**The problem:** Look through the records that follow. Copy every line containing the word "efficient".
+++ Excerpted records
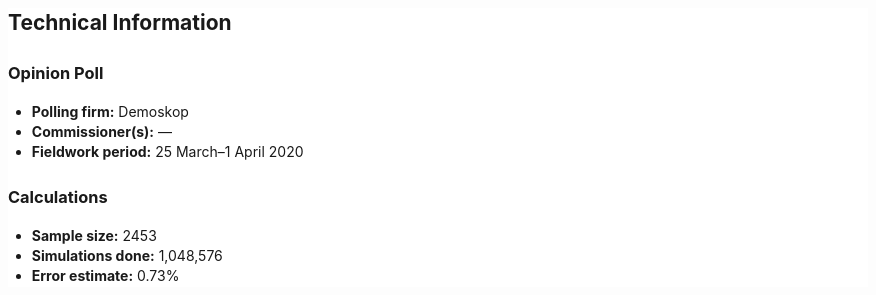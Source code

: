 
## Technical Information

### Opinion Poll

+ **Polling firm:** Demoskop
+ **Commissioner(s):** —
+ **Fieldwork period:** 25 March–1 April 2020

### Calculations

+ **Sample size:** 2453
+ **Simulations done:** 1,048,576
+ **Error estimate:** 0.73%

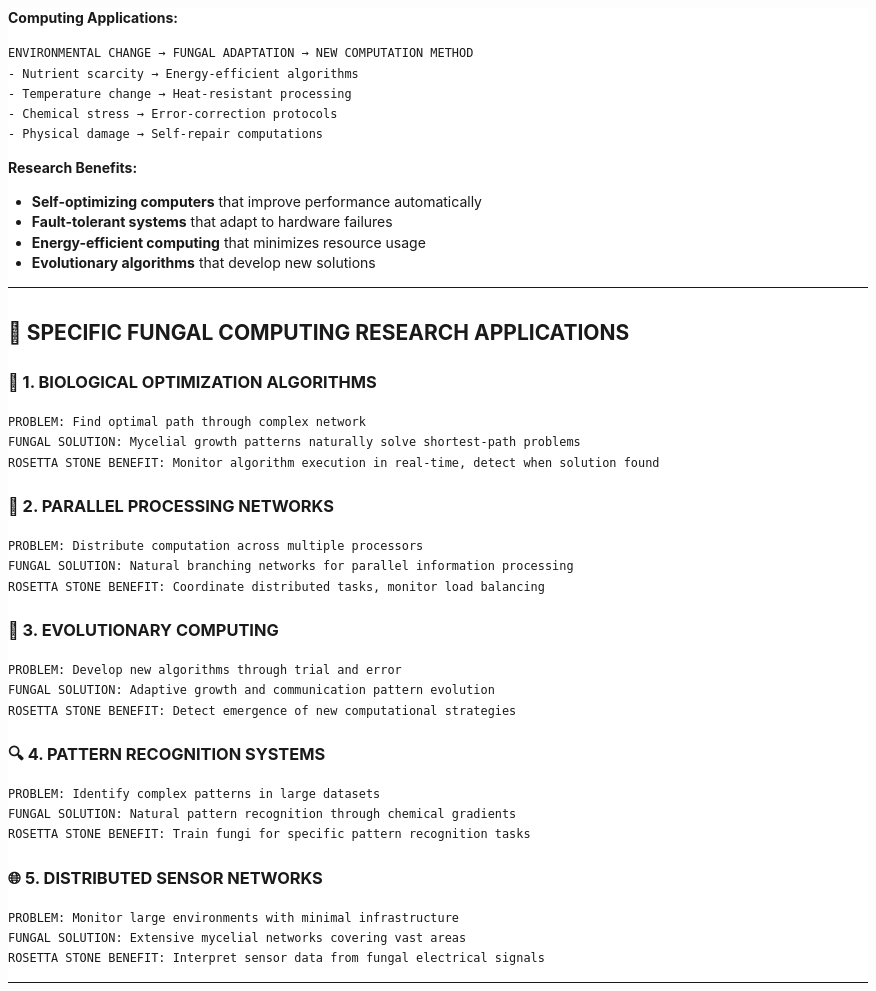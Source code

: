 **Computing Applications:**
```
ENVIRONMENTAL CHANGE → FUNGAL ADAPTATION → NEW COMPUTATION METHOD
- Nutrient scarcity → Energy-efficient algorithms
- Temperature change → Heat-resistant processing  
- Chemical stress → Error-correction protocols
- Physical damage → Self-repair computations
```

**Research Benefits:**
- **Self-optimizing computers** that improve performance automatically
- **Fault-tolerant systems** that adapt to hardware failures
- **Energy-efficient computing** that minimizes resource usage
- **Evolutionary algorithms** that develop new solutions

---

## 🎯 **SPECIFIC FUNGAL COMPUTING RESEARCH APPLICATIONS**

### **🧮 1. BIOLOGICAL OPTIMIZATION ALGORITHMS**
```
PROBLEM: Find optimal path through complex network
FUNGAL SOLUTION: Mycelial growth patterns naturally solve shortest-path problems
ROSETTA STONE BENEFIT: Monitor algorithm execution in real-time, detect when solution found
```

### **🔄 2. PARALLEL PROCESSING NETWORKS**
```
PROBLEM: Distribute computation across multiple processors
FUNGAL SOLUTION: Natural branching networks for parallel information processing
ROSETTA STONE BENEFIT: Coordinate distributed tasks, monitor load balancing
```

### **🌱 3. EVOLUTIONARY COMPUTING**
```
PROBLEM: Develop new algorithms through trial and error
FUNGAL SOLUTION: Adaptive growth and communication pattern evolution
ROSETTA STONE BENEFIT: Detect emergence of new computational strategies
```

### **🔍 4. PATTERN RECOGNITION SYSTEMS**
```
PROBLEM: Identify complex patterns in large datasets
FUNGAL SOLUTION: Natural pattern recognition through chemical gradients
ROSETTA STONE BENEFIT: Train fungi for specific pattern recognition tasks
```

### **🌐 5. DISTRIBUTED SENSOR NETWORKS**
```
PROBLEM: Monitor large environments with minimal infrastructure
FUNGAL SOLUTION: Extensive mycelial networks covering vast areas
ROSETTA STONE BENEFIT: Interpret sensor data from fungal electrical signals
```

---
++++++
**Solution:**
- Nutrient scarcity → Energy-efficient algorithms
- **Energy-efficient computing** that minimizes resource usage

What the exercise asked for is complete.